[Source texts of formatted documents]

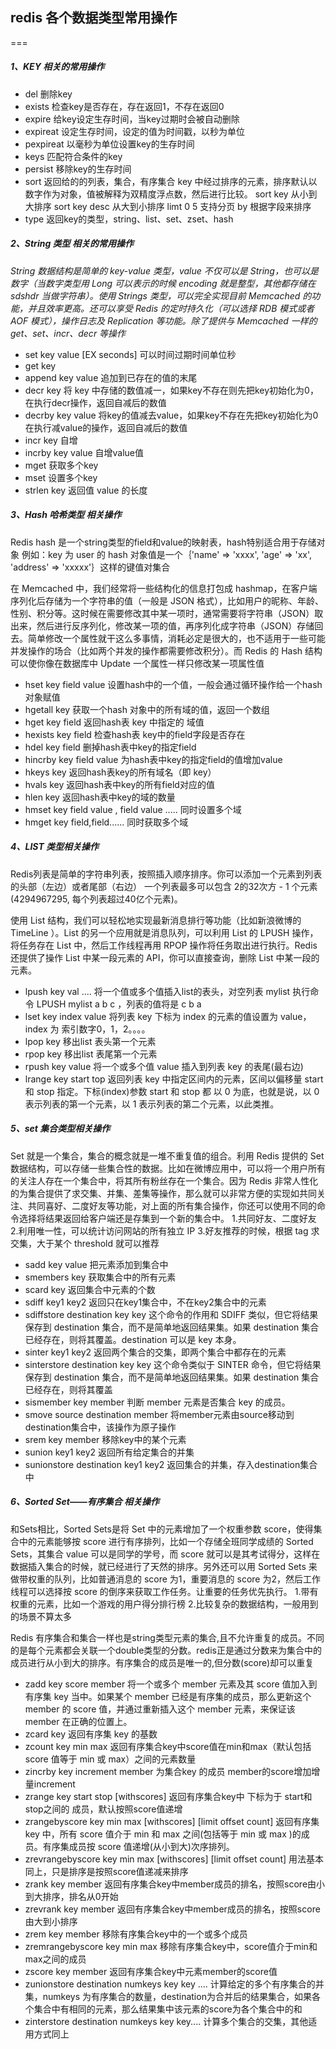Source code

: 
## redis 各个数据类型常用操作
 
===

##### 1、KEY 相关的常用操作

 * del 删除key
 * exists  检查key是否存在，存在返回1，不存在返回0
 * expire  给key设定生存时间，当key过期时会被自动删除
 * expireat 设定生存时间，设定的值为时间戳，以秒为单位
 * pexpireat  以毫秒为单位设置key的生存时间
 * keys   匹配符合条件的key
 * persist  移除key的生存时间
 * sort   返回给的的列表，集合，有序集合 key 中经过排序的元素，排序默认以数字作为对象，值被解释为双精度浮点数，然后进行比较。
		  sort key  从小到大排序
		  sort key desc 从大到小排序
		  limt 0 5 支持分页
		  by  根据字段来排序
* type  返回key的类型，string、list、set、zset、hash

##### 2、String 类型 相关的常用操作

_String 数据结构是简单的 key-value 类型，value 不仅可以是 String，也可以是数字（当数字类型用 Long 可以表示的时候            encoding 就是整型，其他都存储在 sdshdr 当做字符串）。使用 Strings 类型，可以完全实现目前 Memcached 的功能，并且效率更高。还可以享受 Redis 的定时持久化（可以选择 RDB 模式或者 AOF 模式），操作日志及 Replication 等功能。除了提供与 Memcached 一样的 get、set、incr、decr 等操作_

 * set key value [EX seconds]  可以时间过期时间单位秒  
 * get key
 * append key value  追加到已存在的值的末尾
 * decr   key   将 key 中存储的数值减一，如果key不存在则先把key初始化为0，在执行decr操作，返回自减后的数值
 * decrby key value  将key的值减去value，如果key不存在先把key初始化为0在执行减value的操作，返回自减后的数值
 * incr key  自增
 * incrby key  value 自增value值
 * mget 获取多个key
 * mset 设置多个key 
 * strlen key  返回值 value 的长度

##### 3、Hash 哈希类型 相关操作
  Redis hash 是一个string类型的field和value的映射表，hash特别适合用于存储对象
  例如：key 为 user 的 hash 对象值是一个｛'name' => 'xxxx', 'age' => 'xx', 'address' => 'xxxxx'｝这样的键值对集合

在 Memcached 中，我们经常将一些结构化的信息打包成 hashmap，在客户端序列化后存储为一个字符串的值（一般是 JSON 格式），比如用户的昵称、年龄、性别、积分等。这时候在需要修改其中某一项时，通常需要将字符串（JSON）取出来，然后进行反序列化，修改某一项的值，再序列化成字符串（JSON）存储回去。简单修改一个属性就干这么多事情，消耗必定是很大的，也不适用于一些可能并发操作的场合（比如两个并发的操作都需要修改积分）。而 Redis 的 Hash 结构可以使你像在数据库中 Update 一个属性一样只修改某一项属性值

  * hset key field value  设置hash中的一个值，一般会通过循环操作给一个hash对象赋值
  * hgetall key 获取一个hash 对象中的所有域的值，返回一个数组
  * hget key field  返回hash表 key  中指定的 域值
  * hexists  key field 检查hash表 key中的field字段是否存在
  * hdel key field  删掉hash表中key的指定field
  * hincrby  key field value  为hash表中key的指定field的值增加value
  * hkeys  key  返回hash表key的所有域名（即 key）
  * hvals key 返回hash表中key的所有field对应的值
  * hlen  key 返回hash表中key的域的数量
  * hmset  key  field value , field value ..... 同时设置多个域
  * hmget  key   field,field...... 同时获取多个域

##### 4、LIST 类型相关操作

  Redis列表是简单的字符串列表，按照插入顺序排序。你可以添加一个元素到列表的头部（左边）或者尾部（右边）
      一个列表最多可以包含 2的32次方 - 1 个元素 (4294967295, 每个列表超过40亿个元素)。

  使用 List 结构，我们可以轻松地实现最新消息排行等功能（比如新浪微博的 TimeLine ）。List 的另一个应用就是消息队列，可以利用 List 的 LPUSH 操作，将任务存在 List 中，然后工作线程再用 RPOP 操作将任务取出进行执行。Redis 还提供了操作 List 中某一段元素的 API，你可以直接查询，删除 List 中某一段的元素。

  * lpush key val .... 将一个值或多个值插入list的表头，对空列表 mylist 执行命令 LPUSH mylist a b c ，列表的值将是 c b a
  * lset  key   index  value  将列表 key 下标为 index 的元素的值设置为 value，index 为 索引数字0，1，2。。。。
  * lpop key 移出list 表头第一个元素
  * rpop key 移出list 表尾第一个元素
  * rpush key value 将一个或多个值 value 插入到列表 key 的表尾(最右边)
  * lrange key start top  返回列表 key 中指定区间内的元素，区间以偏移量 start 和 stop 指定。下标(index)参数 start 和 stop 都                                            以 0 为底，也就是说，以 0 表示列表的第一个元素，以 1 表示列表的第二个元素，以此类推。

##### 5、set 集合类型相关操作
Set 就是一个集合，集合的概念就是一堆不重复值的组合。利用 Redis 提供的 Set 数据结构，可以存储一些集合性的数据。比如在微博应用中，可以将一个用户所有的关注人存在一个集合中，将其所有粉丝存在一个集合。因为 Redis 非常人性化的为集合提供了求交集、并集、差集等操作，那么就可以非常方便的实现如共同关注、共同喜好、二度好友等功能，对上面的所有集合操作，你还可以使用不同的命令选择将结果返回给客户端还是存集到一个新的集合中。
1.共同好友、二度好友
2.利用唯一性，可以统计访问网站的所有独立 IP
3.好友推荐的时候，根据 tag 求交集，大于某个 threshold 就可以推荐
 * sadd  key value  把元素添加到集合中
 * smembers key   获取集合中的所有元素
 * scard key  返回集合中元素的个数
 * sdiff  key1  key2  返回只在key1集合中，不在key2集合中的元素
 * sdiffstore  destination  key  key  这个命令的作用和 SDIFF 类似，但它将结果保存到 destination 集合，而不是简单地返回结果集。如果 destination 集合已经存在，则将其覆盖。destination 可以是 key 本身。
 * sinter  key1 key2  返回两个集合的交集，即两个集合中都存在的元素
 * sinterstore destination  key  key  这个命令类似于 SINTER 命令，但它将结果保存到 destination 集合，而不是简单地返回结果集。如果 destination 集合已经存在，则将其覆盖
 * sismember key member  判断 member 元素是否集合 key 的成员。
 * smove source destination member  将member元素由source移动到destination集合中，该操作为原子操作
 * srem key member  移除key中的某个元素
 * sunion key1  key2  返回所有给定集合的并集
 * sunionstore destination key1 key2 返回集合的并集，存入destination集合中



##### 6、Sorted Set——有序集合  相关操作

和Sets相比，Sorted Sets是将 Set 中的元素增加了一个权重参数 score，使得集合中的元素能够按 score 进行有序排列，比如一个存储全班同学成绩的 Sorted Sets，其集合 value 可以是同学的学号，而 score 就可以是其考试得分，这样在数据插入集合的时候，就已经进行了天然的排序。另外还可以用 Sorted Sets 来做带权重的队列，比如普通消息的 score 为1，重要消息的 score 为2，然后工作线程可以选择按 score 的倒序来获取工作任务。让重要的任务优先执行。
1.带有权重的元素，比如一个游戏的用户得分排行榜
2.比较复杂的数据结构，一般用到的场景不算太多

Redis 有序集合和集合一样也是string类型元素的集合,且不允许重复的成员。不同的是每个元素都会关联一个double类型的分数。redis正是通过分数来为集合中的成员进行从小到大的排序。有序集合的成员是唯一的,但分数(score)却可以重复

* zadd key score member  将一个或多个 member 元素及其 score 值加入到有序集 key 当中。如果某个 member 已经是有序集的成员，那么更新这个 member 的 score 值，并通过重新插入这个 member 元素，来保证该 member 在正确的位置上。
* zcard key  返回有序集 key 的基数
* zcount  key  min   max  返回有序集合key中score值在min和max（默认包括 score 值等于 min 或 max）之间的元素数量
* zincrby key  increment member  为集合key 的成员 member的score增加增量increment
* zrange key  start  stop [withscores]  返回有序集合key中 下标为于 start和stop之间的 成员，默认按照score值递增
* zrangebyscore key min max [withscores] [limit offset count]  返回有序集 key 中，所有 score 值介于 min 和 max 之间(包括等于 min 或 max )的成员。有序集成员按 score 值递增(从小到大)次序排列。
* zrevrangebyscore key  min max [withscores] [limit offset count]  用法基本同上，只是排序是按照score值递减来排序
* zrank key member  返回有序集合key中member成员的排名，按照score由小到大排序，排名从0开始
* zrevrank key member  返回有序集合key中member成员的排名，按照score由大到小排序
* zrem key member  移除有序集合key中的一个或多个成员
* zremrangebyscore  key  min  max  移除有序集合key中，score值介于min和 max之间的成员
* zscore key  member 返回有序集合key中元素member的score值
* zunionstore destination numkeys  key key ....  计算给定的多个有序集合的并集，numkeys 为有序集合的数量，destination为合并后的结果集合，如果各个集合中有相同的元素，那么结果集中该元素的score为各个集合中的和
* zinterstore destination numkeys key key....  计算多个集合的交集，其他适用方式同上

...

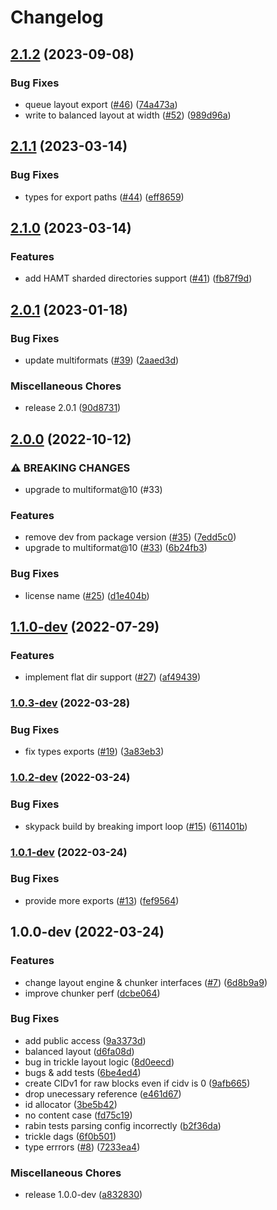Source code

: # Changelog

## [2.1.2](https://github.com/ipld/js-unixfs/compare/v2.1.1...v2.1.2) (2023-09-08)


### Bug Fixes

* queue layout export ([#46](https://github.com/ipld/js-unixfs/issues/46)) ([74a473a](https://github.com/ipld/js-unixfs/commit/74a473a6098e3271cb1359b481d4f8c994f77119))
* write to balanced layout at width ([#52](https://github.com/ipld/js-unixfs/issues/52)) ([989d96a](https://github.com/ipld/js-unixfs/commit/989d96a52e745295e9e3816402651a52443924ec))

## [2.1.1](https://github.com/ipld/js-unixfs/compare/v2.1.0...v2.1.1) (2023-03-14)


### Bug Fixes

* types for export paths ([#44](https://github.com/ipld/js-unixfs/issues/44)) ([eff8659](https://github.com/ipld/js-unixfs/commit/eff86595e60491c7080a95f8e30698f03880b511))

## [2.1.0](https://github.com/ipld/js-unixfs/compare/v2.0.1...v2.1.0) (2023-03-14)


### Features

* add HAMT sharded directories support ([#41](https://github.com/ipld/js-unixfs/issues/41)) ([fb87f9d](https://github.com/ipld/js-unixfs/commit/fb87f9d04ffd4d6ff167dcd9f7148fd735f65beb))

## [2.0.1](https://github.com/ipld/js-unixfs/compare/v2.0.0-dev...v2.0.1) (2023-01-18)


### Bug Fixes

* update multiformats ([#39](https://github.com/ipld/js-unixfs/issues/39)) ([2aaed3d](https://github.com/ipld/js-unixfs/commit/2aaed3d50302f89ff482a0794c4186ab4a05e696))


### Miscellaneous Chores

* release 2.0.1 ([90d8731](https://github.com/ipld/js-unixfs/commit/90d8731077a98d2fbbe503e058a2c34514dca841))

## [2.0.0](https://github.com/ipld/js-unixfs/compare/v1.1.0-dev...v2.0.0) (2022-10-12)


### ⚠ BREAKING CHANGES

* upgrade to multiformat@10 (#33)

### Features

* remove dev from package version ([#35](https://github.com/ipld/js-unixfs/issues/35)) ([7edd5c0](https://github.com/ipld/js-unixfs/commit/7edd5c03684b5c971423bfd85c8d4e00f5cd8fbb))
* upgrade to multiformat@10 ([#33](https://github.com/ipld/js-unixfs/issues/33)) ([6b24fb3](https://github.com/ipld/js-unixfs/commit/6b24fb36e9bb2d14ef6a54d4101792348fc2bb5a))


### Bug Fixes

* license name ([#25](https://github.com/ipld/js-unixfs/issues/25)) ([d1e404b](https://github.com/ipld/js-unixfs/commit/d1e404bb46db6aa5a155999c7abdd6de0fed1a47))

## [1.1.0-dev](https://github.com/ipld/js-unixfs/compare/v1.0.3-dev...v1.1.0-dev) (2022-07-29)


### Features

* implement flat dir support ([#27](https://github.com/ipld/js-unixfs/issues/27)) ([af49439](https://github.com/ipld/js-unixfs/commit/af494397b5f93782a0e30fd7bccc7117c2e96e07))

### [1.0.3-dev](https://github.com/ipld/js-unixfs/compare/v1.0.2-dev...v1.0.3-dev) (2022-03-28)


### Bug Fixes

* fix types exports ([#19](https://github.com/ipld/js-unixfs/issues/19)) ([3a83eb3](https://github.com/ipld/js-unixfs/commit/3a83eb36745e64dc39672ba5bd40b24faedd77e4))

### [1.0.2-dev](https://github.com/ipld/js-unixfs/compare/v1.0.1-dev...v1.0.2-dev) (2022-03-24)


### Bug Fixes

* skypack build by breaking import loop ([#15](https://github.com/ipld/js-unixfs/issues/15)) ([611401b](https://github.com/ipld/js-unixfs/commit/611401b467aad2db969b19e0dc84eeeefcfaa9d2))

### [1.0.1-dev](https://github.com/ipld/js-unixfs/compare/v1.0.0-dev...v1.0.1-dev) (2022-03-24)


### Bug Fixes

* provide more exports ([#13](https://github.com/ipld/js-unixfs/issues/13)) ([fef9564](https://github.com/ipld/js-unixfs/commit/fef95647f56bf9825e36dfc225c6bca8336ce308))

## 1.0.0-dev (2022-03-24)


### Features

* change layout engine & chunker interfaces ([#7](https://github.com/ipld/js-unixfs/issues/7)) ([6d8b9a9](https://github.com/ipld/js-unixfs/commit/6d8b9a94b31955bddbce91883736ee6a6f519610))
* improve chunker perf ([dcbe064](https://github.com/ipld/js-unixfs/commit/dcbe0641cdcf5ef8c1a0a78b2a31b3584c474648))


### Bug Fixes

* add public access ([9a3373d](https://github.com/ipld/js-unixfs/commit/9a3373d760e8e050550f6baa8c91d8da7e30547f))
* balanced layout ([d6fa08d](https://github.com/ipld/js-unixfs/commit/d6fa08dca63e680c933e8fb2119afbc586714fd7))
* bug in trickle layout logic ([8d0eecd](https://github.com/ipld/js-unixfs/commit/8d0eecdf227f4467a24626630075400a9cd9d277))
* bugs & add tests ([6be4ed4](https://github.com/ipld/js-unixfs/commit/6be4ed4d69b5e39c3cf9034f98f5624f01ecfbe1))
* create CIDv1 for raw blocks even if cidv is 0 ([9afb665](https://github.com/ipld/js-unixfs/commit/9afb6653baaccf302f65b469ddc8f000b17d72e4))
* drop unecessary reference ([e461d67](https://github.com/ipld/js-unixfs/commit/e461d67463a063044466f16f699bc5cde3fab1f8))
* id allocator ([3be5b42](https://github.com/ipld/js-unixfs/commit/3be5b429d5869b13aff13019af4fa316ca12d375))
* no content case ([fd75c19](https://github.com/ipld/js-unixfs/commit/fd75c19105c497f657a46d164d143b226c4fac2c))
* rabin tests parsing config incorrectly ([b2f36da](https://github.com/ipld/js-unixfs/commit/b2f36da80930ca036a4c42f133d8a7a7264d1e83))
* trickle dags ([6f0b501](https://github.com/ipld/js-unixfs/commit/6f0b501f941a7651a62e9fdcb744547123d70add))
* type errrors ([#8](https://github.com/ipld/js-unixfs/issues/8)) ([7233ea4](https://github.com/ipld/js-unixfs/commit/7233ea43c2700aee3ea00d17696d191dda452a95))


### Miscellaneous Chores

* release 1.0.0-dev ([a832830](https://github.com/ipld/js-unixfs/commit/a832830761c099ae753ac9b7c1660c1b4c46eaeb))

==

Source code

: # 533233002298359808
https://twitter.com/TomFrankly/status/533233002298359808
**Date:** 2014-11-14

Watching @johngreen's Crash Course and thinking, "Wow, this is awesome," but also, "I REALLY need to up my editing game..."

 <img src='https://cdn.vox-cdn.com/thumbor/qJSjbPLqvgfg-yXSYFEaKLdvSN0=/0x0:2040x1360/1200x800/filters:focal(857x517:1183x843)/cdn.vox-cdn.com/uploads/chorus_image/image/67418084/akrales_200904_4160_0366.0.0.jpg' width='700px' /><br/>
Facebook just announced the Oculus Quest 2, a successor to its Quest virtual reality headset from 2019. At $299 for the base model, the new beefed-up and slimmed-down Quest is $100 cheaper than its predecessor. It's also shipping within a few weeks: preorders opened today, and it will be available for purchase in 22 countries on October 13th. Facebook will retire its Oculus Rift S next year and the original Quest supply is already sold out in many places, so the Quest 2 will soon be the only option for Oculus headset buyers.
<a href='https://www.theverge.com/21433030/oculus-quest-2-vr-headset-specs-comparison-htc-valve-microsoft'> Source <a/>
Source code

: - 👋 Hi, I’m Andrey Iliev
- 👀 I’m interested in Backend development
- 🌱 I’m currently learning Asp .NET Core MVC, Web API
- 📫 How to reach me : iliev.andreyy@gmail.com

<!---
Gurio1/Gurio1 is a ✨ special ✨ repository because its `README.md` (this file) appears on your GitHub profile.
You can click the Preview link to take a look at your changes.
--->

Task goal: Would you report every line of the entries above containing the word "LPUSH"?

Output of the task:
  使用 List 结构，我们可以轻松地实现最新消息排行等功能（比如新浪微博的 TimeLine ）。List 的另一个应用就是消息队列，可以利用 List 的 LPUSH 操作，将任务存在 List 中，然后工作线程再用 RPOP 操作将任务取出进行执行。Redis 还提供了操作 List 中某一段元素的 API，你可以直接查询，删除 List 中某一段的元素。
  * lpush key val .... 将一个值或多个值插入list的表头，对空列表 mylist 执行命令 LPUSH mylist a b c ，列表的值将是 c b a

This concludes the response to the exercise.